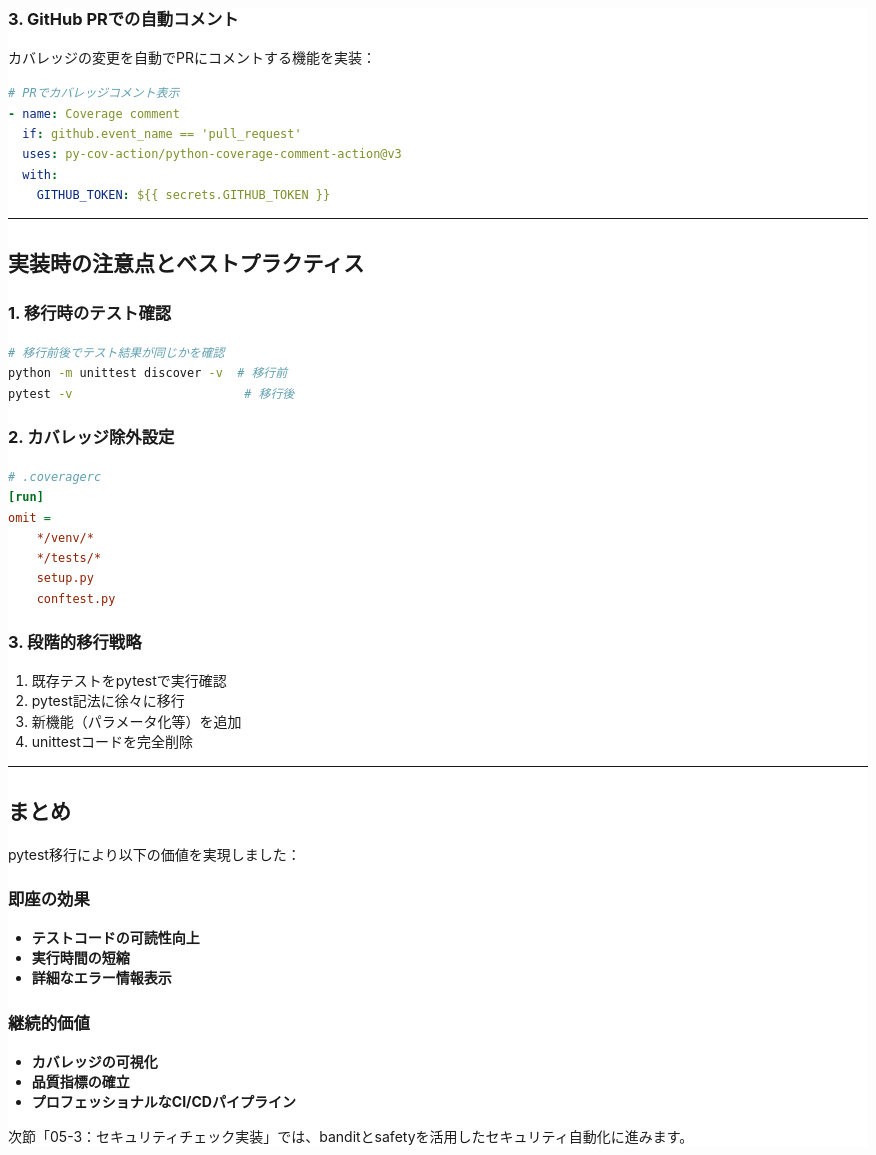 ### 3. GitHub PRでの自動コメント
カバレッジの変更を自動でPRにコメントする機能を実装：

```yaml
# PRでカバレッジコメント表示
- name: Coverage comment
  if: github.event_name == 'pull_request'
  uses: py-cov-action/python-coverage-comment-action@v3
  with:
    GITHUB_TOKEN: ${{ secrets.GITHUB_TOKEN }}
```

---

## 実装時の注意点とベストプラクティス

### 1. 移行時のテスト確認
```bash
# 移行前後でテスト結果が同じかを確認
python -m unittest discover -v  # 移行前
pytest -v                        # 移行後
```

### 2. カバレッジ除外設定
```ini
# .coveragerc
[run]
omit = 
    */venv/*
    */tests/*
    setup.py
    conftest.py
```

### 3. 段階的移行戦略
1. 既存テストをpytestで実行確認
2. pytest記法に徐々に移行
3. 新機能（パラメータ化等）を追加
4. unittestコードを完全削除

---

## まとめ

pytest移行により以下の価値を実現しました：

### 即座の効果
- **テストコードの可読性向上**
- **実行時間の短縮**
- **詳細なエラー情報表示**

### 継続的価値
- **カバレッジの可視化**
- **品質指標の確立**
- **プロフェッショナルなCI/CDパイプライン**

次節「05-3：セキュリティチェック実装」では、banditとsafetyを活用したセキュリティ自動化に進みます。 
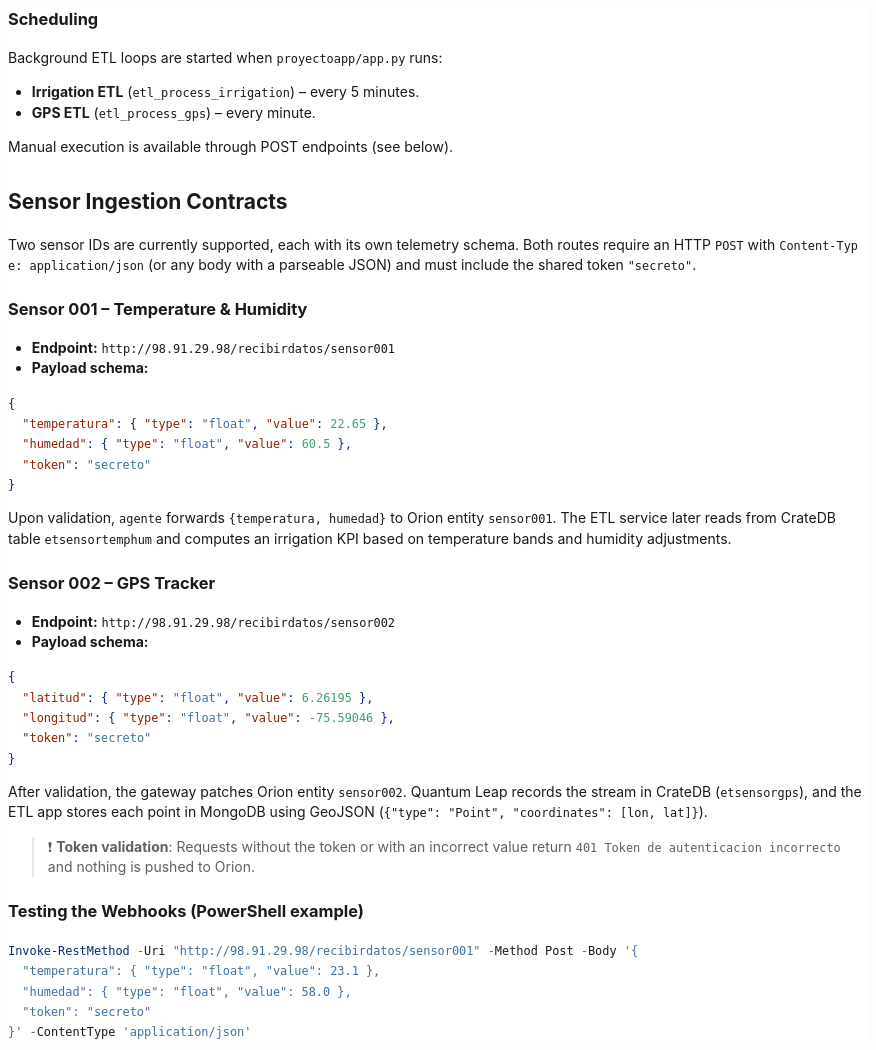 ### Scheduling
Background ETL loops are started when `proyectoapp/app.py` runs:

- **Irrigation ETL** (`etl_process_irrigation`) – every 5 minutes.
- **GPS ETL** (`etl_process_gps`) – every minute.

Manual execution is available through POST endpoints (see below).

## Sensor Ingestion Contracts

Two sensor IDs are currently supported, each with its own telemetry schema. Both routes require an HTTP `POST` with `Content-Type: application/json` (or any body with a parseable JSON) and must include the shared token `"secreto"`.

### Sensor 001 – Temperature & Humidity
- **Endpoint:** `http://98.91.29.98/recibirdatos/sensor001`
- **Payload schema:**

```json
{
  "temperatura": { "type": "float", "value": 22.65 },
  "humedad": { "type": "float", "value": 60.5 },
  "token": "secreto"
}
```

Upon validation, `agente` forwards `{temperatura, humedad}` to Orion entity `sensor001`. The ETL service later reads from CrateDB table `etsensortemphum` and computes an irrigation KPI based on temperature bands and humidity adjustments.

### Sensor 002 – GPS Tracker
- **Endpoint:** `http://98.91.29.98/recibirdatos/sensor002`
- **Payload schema:**

```json
{
  "latitud": { "type": "float", "value": 6.26195 },
  "longitud": { "type": "float", "value": -75.59046 },
  "token": "secreto"
}
```

After validation, the gateway patches Orion entity `sensor002`. Quantum Leap records the stream in CrateDB (`etsensorgps`), and the ETL app stores each point in MongoDB using GeoJSON (`{"type": "Point", "coordinates": [lon, lat]}`).

> ❗ **Token validation**: Requests without the token or with an incorrect value return `401 Token de autenticacion incorrecto` and nothing is pushed to Orion.

### Testing the Webhooks (PowerShell example)

```powershell
Invoke-RestMethod -Uri "http://98.91.29.98/recibirdatos/sensor001" -Method Post -Body '{
  "temperatura": { "type": "float", "value": 23.1 },
  "humedad": { "type": "float", "value": 58.0 },
  "token": "secreto"
}' -ContentType 'application/json'
```
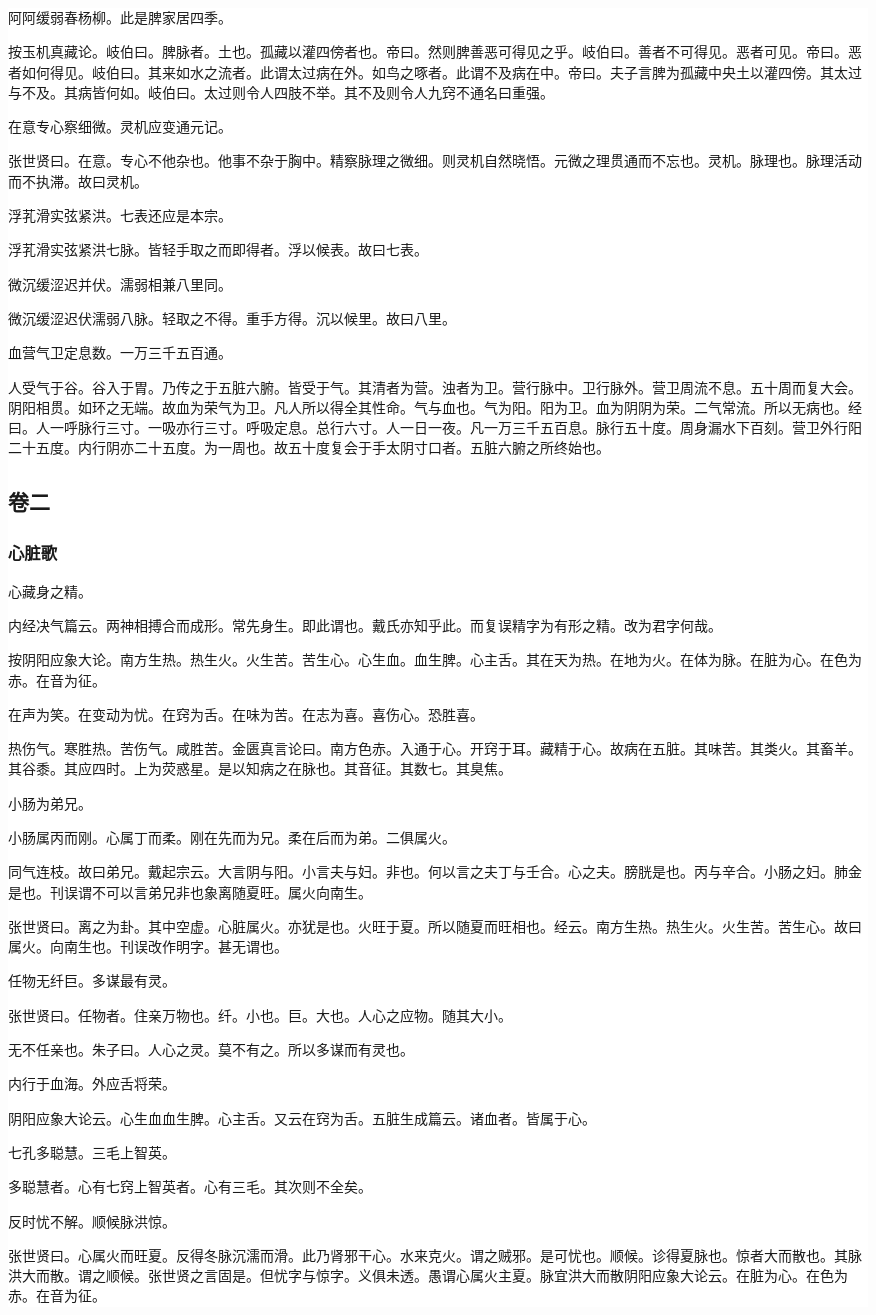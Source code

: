 阿阿缓弱春杨柳。此是脾家居四季。  

按玉机真藏论。岐伯曰。脾脉者。土也。孤藏以灌四傍者也。帝曰。然则脾善恶可得见之乎。岐伯曰。善者不可得见。恶者可见。帝曰。恶者如何得见。岐伯曰。其来如水之流者。此谓太过病在外。如鸟之啄者。此谓不及病在中。帝曰。夫子言脾为孤藏中央土以灌四傍。其太过与不及。其病皆何如。岐伯曰。太过则令人四肢不举。其不及则令人九窍不通名曰重强。  

在意专心察细微。灵机应变通元记。  

张世贤曰。在意。专心不他杂也。他事不杂于胸中。精察脉理之微细。则灵机自然晓悟。元微之理贯通而不忘也。灵机。脉理也。脉理活动而不执滞。故曰灵机。  

浮芤滑实弦紧洪。七表还应是本宗。  

浮芤滑实弦紧洪七脉。皆轻手取之而即得者。浮以候表。故曰七表。  

微沉缓涩迟并伏。濡弱相兼八里同。  

微沉缓涩迟伏濡弱八脉。轻取之不得。重手方得。沉以候里。故曰八里。  

血营气卫定息数。一万三千五百通。  

人受气于谷。谷入于胃。乃传之于五脏六腑。皆受于气。其清者为营。浊者为卫。营行脉中。卫行脉外。营卫周流不息。五十周而复大会。阴阳相贯。如环之无端。故血为荣气为卫。凡人所以得全其性命。气与血也。气为阳。阳为卫。血为阴阴为荣。二气常流。所以无病也。经曰。人一呼脉行三寸。一吸亦行三寸。呼吸定息。总行六寸。人一日一夜。凡一万三千五百息。脉行五十度。周身漏水下百刻。营卫外行阳二十五度。内行阴亦二十五度。为一周也。故五十度复会于手太阴寸口者。五脏六腑之所终始也。  

## 卷二  

### 心脏歌  

心藏身之精。  

内经决气篇云。两神相搏合而成形。常先身生。即此谓也。戴氏亦知乎此。而复误精字为有形之精。改为君字何哉。  

按阴阳应象大论。南方生热。热生火。火生苦。苦生心。心生血。血生脾。心主舌。其在天为热。在地为火。在体为脉。在脏为心。在色为赤。在音为征。  

在声为笑。在变动为忧。在窍为舌。在味为苦。在志为喜。喜伤心。恐胜喜。  

热伤气。寒胜热。苦伤气。咸胜苦。金匮真言论曰。南方色赤。入通于心。开窍于耳。藏精于心。故病在五脏。其味苦。其类火。其畜羊。其谷黍。其应四时。上为荧惑星。是以知病之在脉也。其音征。其数七。其臭焦。  

小肠为弟兄。  

小肠属丙而刚。心属丁而柔。刚在先而为兄。柔在后而为弟。二俱属火。  

同气连枝。故曰弟兄。戴起宗云。大言阴与阳。小言夫与妇。非也。何以言之夫丁与壬合。心之夫。膀胱是也。丙与辛合。小肠之妇。肺金是也。刊误谓不可以言弟兄非也象离随夏旺。属火向南生。  

张世贤曰。离之为卦。其中空虚。心脏属火。亦犹是也。火旺于夏。所以随夏而旺相也。经云。南方生热。热生火。火生苦。苦生心。故曰属火。向南生也。刊误改作明字。甚无谓也。  

任物无纤巨。多谋最有灵。  

张世贤曰。任物者。住亲万物也。纤。小也。巨。大也。人心之应物。随其大小。  

无不任亲也。朱子曰。人心之灵。莫不有之。所以多谋而有灵也。  

内行于血海。外应舌将荣。  

阴阳应象大论云。心生血血生脾。心主舌。又云在窍为舌。五脏生成篇云。诸血者。皆属于心。  

七孔多聪慧。三毛上智英。  

多聪慧者。心有七窍上智英者。心有三毛。其次则不全矣。  

反时忧不解。顺候脉洪惊。  

张世贤曰。心属火而旺夏。反得冬脉沉濡而滑。此乃肾邪干心。水来克火。谓之贼邪。是可忧也。顺候。诊得夏脉也。惊者大而散也。其脉洪大而散。谓之顺候。张世贤之言固是。但忧字与惊字。义俱未透。愚谓心属火主夏。脉宜洪大而散阴阳应象大论云。在脏为心。在色为赤。在音为征。  
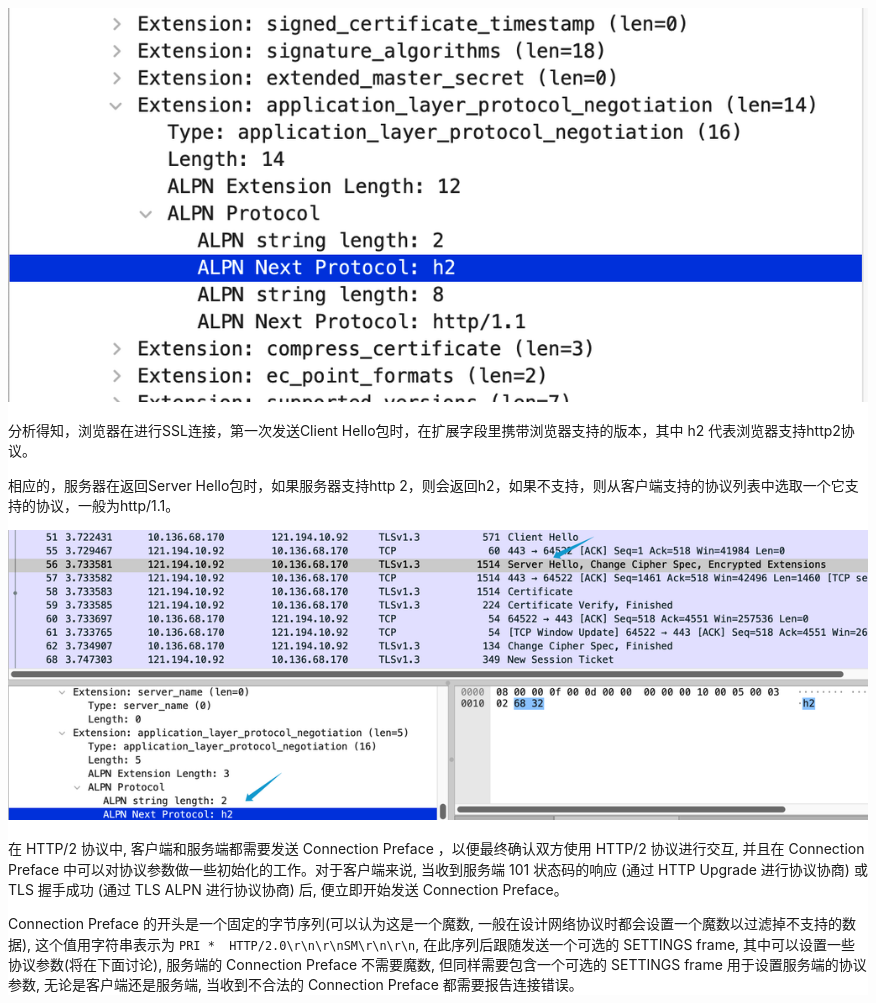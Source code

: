 ![image-20230829105347601](https://raw.githubusercontent.com/Lunaticsky-tql/blog_articles/main/%E9%87%8D%E6%96%B0%E8%AE%A4%E8%AF%86HTTP2/20230829142656507459_485_image-20230829105347601.png)

分析得知，浏览器在进行SSL连接，第一次发送Client Hello包时，在扩展字段里携带浏览器支持的版本，其中 h2 代表浏览器支持http2协议。

相应的，服务器在返回Server Hello包时，如果服务器支持http 2，则会返回h2，如果不支持，则从客户端支持的协议列表中选取一个它支持的协议，一般为http/1.1。

![image-20230829105644589](https://raw.githubusercontent.com/Lunaticsky-tql/blog_articles/main/%E9%87%8D%E6%96%B0%E8%AE%A4%E8%AF%86HTTP2/20230829142657588930_231_image-20230829105644589.png)



在 HTTP/2 协议中, 客户端和服务端都需要发送 Connection Preface ，以便最终确认双方使用 HTTP/2 协议进行交互,  并且在 Connection Preface 中可以对协议参数做一些初始化的工作。对于客户端来说, 当收到服务端 101 状态码的响应 (通过 HTTP Upgrade 进行协议协商) 或 TLS 握手成功 (通过 TLS ALPN 进行协议协商) 后,  便立即开始发送 Connection Preface。

Connection Preface 的开头是一个固定的字节序列(可以认为这是一个魔数, 一般在设计网络协议时都会设置一个魔数以过滤掉不支持的数据), 这个值用字符串表示为 `PRI *  HTTP/2.0\r\n\r\nSM\r\n\r\n`, 在此序列后跟随发送一个可选的 SETTINGS frame,  其中可以设置一些协议参数(将在下面讨论), 服务端的 Connection Preface 不需要魔数, 但同样需要包含一个可选的  SETTINGS frame 用于设置服务端的协议参数, 无论是客户端还是服务端, 当收到不合法的 Connection Preface  都需要报告连接错误。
· · · · · · ·
● **WHAT TO PRODUCE**: Output the line containing "张世贤曰。任物者。住亲万物也。纤。小也。巨。大也。人心之应物。随其大小。" along with every line after it to the end of the material, exactly as written, but without pictures.

● **WRITTEN ANSWER**:
张世贤曰。任物者。住亲万物也。纤。小也。巨。大也。人心之应物。随其大小。  

无不任亲也。朱子曰。人心之灵。莫不有之。所以多谋而有灵也。  

内行于血海。外应舌将荣。  

阴阳应象大论云。心生血血生脾。心主舌。又云在窍为舌。五脏生成篇云。诸血者。皆属于心。  

七孔多聪慧。三毛上智英。  

多聪慧者。心有七窍上智英者。心有三毛。其次则不全矣。  

反时忧不解。顺候脉洪惊。  

张世贤曰。心属火而旺夏。反得冬脉沉濡而滑。此乃肾邪干心。水来克火。谓之贼邪。是可忧也。顺候。诊得夏脉也。惊者大而散也。其脉洪大而散。谓之顺候。张世贤之言固是。但忧字与惊字。义俱未透。愚谓心属火主夏。脉宜洪大而散阴阳应象大论云。在脏为心。在色为赤。在音为征。  
Source code

: ![image-20230829105347601](https://raw.githubusercontent.com/Lunaticsky-tql/blog_articles/main/%E9%87%8D%E6%96%B0%E8%AE%A4%E8%AF%86HTTP2/20230829142656507459_485_image-20230829105347601.png)

分析得知，浏览器在进行SSL连接，第一次发送Client Hello包时，在扩展字段里携带浏览器支持的版本，其中 h2 代表浏览器支持http2协议。

相应的，服务器在返回Server Hello包时，如果服务器支持http 2，则会返回h2，如果不支持，则从客户端支持的协议列表中选取一个它支持的协议，一般为http/1.1。

![image-20230829105644589](https://raw.githubusercontent.com/Lunaticsky-tql/blog_articles/main/%E9%87%8D%E6%96%B0%E8%AE%A4%E8%AF%86HTTP2/20230829142657588930_231_image-20230829105644589.png)



在 HTTP/2 协议中, 客户端和服务端都需要发送 Connection Preface ，以便最终确认双方使用 HTTP/2 协议进行交互,  并且在 Connection Preface 中可以对协议参数做一些初始化的工作。对于客户端来说, 当收到服务端 101 状态码的响应 (通过 HTTP Upgrade 进行协议协商) 或 TLS 握手成功 (通过 TLS ALPN 进行协议协商) 后,  便立即开始发送 Connection Preface。

Connection Preface 的开头是一个固定的字节序列(可以认为这是一个魔数, 一般在设计网络协议时都会设置一个魔数以过滤掉不支持的数据), 这个值用字符串表示为 `PRI *  HTTP/2.0\r\n\r\nSM\r\n\r\n`, 在此序列后跟随发送一个可选的 SETTINGS frame,  其中可以设置一些协议参数(将在下面讨论), 服务端的 Connection Preface 不需要魔数, 但同样需要包含一个可选的  SETTINGS frame 用于设置服务端的协议参数, 无论是客户端还是服务端, 当收到不合法的 Connection Preface  都需要报告连接错误。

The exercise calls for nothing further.